> To do
Scan the records below for the word "stopTor". Copy each line where it appears.

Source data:
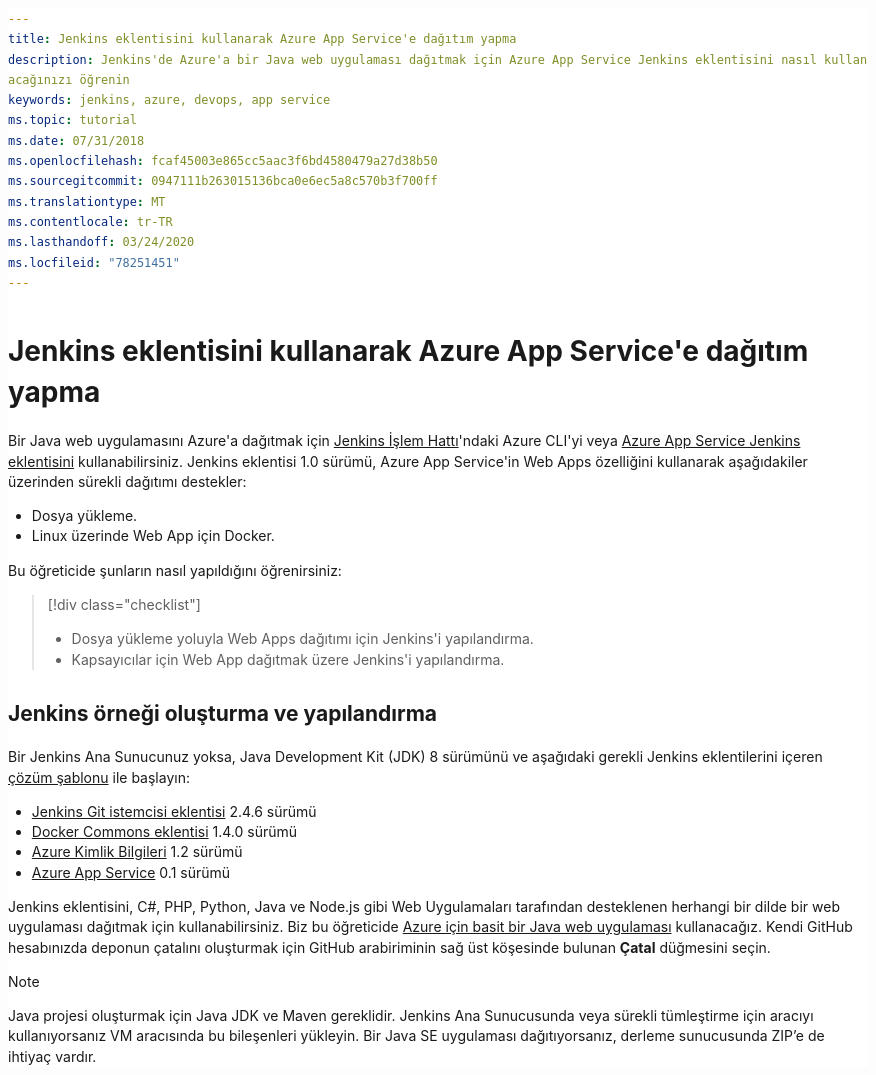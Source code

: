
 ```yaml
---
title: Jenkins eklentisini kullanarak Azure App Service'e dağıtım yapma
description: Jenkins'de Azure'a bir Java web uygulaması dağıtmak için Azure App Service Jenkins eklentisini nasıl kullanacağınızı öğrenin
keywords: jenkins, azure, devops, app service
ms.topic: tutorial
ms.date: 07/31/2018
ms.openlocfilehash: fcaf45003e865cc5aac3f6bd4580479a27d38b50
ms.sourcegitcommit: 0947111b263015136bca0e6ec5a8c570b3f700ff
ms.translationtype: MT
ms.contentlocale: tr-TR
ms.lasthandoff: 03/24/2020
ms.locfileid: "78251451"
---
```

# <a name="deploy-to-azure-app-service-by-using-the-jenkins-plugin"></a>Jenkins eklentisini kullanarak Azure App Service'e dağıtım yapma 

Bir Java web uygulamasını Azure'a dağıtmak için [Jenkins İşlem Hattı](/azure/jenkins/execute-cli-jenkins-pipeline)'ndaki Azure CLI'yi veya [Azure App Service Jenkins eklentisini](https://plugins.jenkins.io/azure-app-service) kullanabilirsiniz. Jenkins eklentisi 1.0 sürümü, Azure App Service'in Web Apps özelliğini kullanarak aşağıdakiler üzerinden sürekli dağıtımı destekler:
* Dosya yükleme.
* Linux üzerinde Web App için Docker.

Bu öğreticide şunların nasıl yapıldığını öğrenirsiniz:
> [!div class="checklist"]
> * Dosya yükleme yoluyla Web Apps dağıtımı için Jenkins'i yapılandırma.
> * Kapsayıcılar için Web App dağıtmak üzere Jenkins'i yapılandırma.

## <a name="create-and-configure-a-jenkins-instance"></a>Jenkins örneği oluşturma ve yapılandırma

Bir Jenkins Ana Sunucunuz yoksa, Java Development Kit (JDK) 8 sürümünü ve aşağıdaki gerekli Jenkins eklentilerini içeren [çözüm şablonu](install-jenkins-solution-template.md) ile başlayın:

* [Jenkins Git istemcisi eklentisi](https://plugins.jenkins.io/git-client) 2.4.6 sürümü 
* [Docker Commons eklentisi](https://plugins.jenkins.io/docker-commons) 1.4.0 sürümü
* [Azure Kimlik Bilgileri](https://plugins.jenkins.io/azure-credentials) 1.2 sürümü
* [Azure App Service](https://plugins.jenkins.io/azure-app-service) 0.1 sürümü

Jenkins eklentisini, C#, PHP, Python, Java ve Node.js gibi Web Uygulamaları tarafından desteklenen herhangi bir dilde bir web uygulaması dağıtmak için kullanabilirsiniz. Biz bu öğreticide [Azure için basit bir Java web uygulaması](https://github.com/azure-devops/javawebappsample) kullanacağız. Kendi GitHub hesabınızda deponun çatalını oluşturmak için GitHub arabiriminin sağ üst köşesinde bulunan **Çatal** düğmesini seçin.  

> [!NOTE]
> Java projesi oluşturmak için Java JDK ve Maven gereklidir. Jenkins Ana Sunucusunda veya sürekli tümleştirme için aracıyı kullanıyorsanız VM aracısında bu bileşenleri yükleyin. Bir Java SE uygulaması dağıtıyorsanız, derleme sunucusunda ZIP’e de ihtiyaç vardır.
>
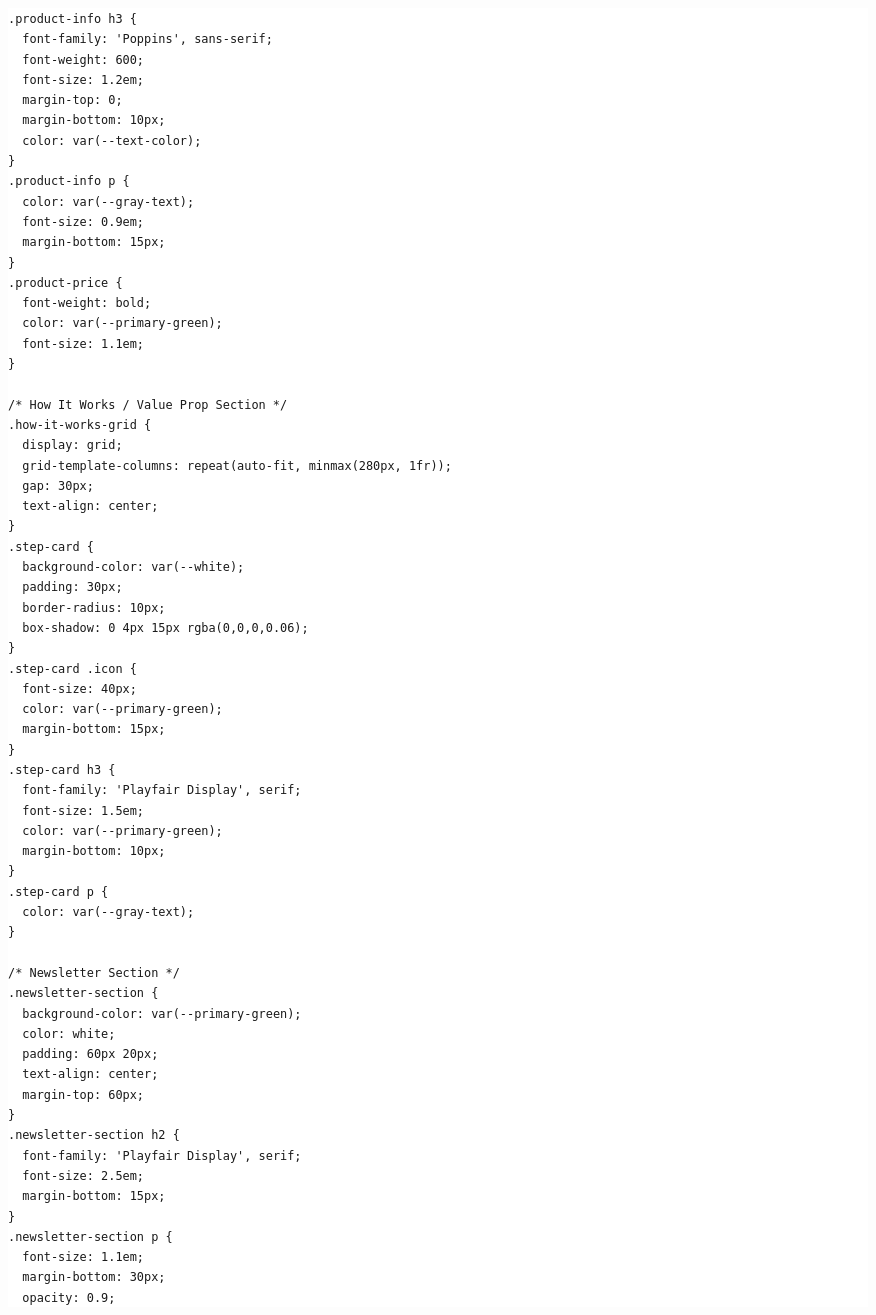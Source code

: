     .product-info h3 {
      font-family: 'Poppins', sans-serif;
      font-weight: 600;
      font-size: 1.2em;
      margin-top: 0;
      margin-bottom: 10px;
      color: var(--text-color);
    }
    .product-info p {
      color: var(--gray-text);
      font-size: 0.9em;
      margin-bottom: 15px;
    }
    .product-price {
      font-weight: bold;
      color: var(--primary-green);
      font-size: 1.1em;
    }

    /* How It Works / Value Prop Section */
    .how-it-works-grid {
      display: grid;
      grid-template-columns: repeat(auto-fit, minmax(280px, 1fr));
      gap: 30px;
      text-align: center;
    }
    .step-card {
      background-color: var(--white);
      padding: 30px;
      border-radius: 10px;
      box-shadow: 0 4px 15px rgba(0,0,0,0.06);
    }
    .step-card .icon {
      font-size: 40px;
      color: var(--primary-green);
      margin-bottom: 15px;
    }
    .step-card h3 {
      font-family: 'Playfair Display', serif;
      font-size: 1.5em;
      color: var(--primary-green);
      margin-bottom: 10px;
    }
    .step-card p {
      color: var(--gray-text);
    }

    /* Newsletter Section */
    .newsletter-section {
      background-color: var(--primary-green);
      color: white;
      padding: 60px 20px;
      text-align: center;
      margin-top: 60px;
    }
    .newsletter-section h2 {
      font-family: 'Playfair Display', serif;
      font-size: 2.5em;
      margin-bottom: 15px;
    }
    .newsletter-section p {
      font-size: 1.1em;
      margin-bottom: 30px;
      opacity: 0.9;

==

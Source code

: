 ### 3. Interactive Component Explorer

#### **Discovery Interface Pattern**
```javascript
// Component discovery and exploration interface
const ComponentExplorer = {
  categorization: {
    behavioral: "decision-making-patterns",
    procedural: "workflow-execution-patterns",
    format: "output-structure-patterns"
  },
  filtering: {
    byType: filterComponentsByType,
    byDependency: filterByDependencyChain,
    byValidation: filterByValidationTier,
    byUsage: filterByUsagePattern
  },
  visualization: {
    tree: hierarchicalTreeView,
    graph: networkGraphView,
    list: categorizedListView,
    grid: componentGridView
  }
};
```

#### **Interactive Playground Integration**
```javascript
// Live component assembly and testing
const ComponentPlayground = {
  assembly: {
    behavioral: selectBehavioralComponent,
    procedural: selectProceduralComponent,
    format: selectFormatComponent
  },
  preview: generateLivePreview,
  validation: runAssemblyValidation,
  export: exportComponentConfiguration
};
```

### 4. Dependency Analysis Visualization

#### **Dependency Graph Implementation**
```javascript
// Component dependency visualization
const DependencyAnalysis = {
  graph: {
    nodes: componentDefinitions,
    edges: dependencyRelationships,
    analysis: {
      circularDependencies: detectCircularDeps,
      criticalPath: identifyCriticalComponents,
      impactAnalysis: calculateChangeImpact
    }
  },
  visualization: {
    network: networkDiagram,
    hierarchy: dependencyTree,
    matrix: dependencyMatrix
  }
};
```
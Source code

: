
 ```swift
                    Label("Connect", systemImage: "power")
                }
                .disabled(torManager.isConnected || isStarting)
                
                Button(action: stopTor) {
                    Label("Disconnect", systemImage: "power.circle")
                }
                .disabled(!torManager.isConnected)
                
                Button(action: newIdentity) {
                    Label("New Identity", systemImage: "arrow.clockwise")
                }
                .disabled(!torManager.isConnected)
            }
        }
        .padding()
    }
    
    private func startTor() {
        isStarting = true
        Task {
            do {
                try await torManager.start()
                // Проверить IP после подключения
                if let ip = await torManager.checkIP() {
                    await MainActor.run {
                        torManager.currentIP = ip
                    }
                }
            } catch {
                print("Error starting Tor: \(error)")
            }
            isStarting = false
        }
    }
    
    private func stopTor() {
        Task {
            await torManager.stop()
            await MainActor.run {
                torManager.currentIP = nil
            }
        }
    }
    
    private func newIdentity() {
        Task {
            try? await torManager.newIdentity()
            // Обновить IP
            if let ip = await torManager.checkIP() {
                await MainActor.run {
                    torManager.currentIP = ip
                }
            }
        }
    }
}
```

* * *

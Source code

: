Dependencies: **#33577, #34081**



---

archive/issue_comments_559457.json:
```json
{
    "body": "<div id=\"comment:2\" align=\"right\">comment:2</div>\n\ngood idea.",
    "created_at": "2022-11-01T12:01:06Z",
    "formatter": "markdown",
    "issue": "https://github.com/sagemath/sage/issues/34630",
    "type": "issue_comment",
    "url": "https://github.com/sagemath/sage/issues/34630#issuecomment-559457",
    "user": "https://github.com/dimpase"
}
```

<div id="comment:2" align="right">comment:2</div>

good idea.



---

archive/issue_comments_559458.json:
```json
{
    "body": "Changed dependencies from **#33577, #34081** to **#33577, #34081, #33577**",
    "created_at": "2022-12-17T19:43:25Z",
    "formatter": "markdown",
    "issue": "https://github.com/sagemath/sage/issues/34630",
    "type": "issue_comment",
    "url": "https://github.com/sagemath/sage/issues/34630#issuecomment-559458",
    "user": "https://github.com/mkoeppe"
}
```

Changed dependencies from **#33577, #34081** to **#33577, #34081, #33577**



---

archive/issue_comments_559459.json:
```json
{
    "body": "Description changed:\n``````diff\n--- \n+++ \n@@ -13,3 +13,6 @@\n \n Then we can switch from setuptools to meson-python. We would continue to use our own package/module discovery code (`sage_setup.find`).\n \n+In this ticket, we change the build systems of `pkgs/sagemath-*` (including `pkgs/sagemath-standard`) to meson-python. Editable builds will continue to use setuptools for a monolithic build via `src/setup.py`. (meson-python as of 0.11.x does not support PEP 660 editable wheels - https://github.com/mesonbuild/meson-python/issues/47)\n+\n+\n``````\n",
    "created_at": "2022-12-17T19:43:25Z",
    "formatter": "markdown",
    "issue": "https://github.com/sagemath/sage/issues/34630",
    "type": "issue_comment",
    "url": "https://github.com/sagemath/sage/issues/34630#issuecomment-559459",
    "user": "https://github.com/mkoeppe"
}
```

> Task output
                Button(action: stopTor) {
    private func stopTor() {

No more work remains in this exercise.